Shape payloads for clarity, evolution, and fewer surprises across teams.

1 min read
  • APIs
  • TypeScript
  • DX

APIs harden the moment they leave your editor. The best contracts read like product copy: obvious names, predictable shapes, and room to grow without breaking clients.

Start with the consumer

Before debating frameworks, write the call site you wish existed. If the first integration feels verbose, your contract is still too clever.

Name fields for intent

Prefer status over s, createdAt over ts, and verbs in route names only when they describe actions—not resources.

Version deliberately

Small additive changes rarely need a /v2. Breaking changes deserve a migration guide, not a surprise diff. Pair OpenAPI or JSON Schema with examples that mirror production traffic.

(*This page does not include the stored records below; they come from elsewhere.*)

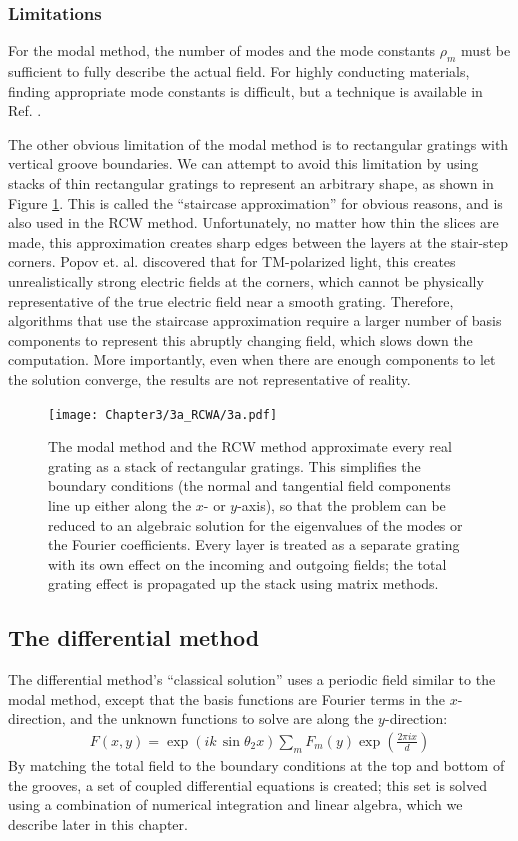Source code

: \documentclass[singlespace,proposal]{uofsthesis-cs}
\begin{document}
\subsubsection{Limitations}
For the modal method, the number of modes and the mode constants $\rho_m$ must be sufficient to fully describe the actual field.  For highly conducting materials, finding appropriate mode constants is difficult, but a technique is available in Ref. \cite{And81}.  

The other obvious limitation of the modal method is to rectangular gratings with vertical groove boundaries.  We can attempt to avoid this limitation by using stacks of thin rectangular gratings to represent an arbitrary shape, as shown in Figure \ref{3a}.  This is called the ``staircase approximation'' for obvious reasons, and is also used in the RCW method.  Unfortunately, no matter how thin the slices are made, this approximation creates sharp edges between the layers at the stair-step corners.  Popov et. al. discovered that for TM-polarized light, this creates unrealistically strong electric fields at the corners, which cannot be physically representative of the true electric field near a smooth grating.  Therefore, algorithms that use the staircase approximation require a larger number of basis components to represent this abruptly changing field, which slows down the computation.  More importantly, even when there are enough components to let the solution converge, the results are not representative of reality. \cite{Pop02} 

\begin{figure}[tbp] %
   \centering
   \texttt{[image: Chapter3/3a\_RCWA/3a.pdf]} 
   \caption{The modal method and the RCW method approximate every real grating as a stack of rectangular gratings.  This simplifies the boundary conditions (the normal and tangential field components line up either along the $x$- or $y$-axis), so that the problem can be reduced to an algebraic solution for the eigenvalues of the modes or the Fourier coefficients.  Every layer is treated as a separate grating with its own effect on the incoming and outgoing fields; the total grating effect is propagated up the stack using matrix methods.}
   \label{3a}
\end{figure}

\subsection{The differential method}
The differential method's ``classical solution'' uses a periodic field similar to the modal method, except that the basis functions are Fourier terms in the $x$-direction, and the unknown functions to solve are along the $y$-direction:
\begin{eqnarray}
F(x,y)=\exp\left( ik\, \sin \theta_{2}x \right) \sum\limits_m F_m(y) \exp \left( \frac{2\pi i x}{d} \right)
\end{eqnarray}
By matching the total field to the boundary conditions at the top and bottom of the grooves, a set of coupled differential equations is created; this set is solved using a combination of numerical integration and linear algebra, which we describe later in this chapter.  
\end{document}
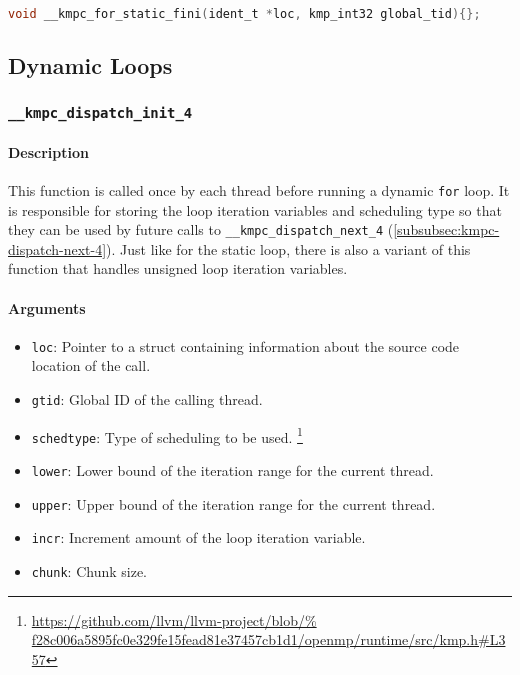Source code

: \begin{lstlisting}[language=C, caption={\_\_kmpc\_for\_static\_fini}, label={lst:for-static-fini},
                   escapechar=@]
void __kmpc_for_static_fini(ident_t *loc, kmp_int32 global_tid){};
\end{lstlisting}

\subsection{Dynamic Loops}

\subsubsection{\texttt{__kmpc_dispatch_init_4}}

\paragraph{Description} This function is called once by each thread before running a dynamic
\texttt{for} loop. It is responsible for storing the loop iteration variables and scheduling type so
that they can be used by future calls to \texttt{__kmpc_dispatch_next_4}
(\cref{subsubsec:kmpc-dispatch-next-4}). Just like for the static loop, there is also a variant of
this function that handles unsigned loop iteration variables.

\paragraph{Arguments}
\begin{itemize}
	\item \texttt{loc}: Pointer to a struct containing information about the source code location
	      of the call.
	\item \texttt{gtid}: Global ID of the calling thread.
	\item \texttt{schedtype}: Type of scheduling to be used.
	      \footnote{\url{
			      https://github.com/llvm/llvm-project/blob/%
			      f28c006a5895fc0e329fe15fead81e37457cb1d1/openmp/runtime/src/kmp.h\#L357}}
	\item \texttt{lower}: Lower bound of the iteration range for the current thread.
	\item \texttt{upper}: Upper bound of the iteration range for the current thread.
	\item \texttt{incr}: Increment amount of the loop iteration variable.
	\item \texttt{chunk}: Chunk size.
\end{itemize}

type CreateInvoiceInput = {
  customerId: string;
  currency: "USD" | "EUR" | "GBP";
  lineItems: { description: string; amountCents: number }[];
};
 
type CreateInvoiceResult =
  | { ok: true; invoiceId: string }
  | { ok: false; error: "invalid_customer" | "currency_locked" };

Close the loop

Ship a changelog, annotate deprecations with dates, and measure client errors after each release. Contracts are conversations—keep them respectful, explicit, and kind to the next person integrating.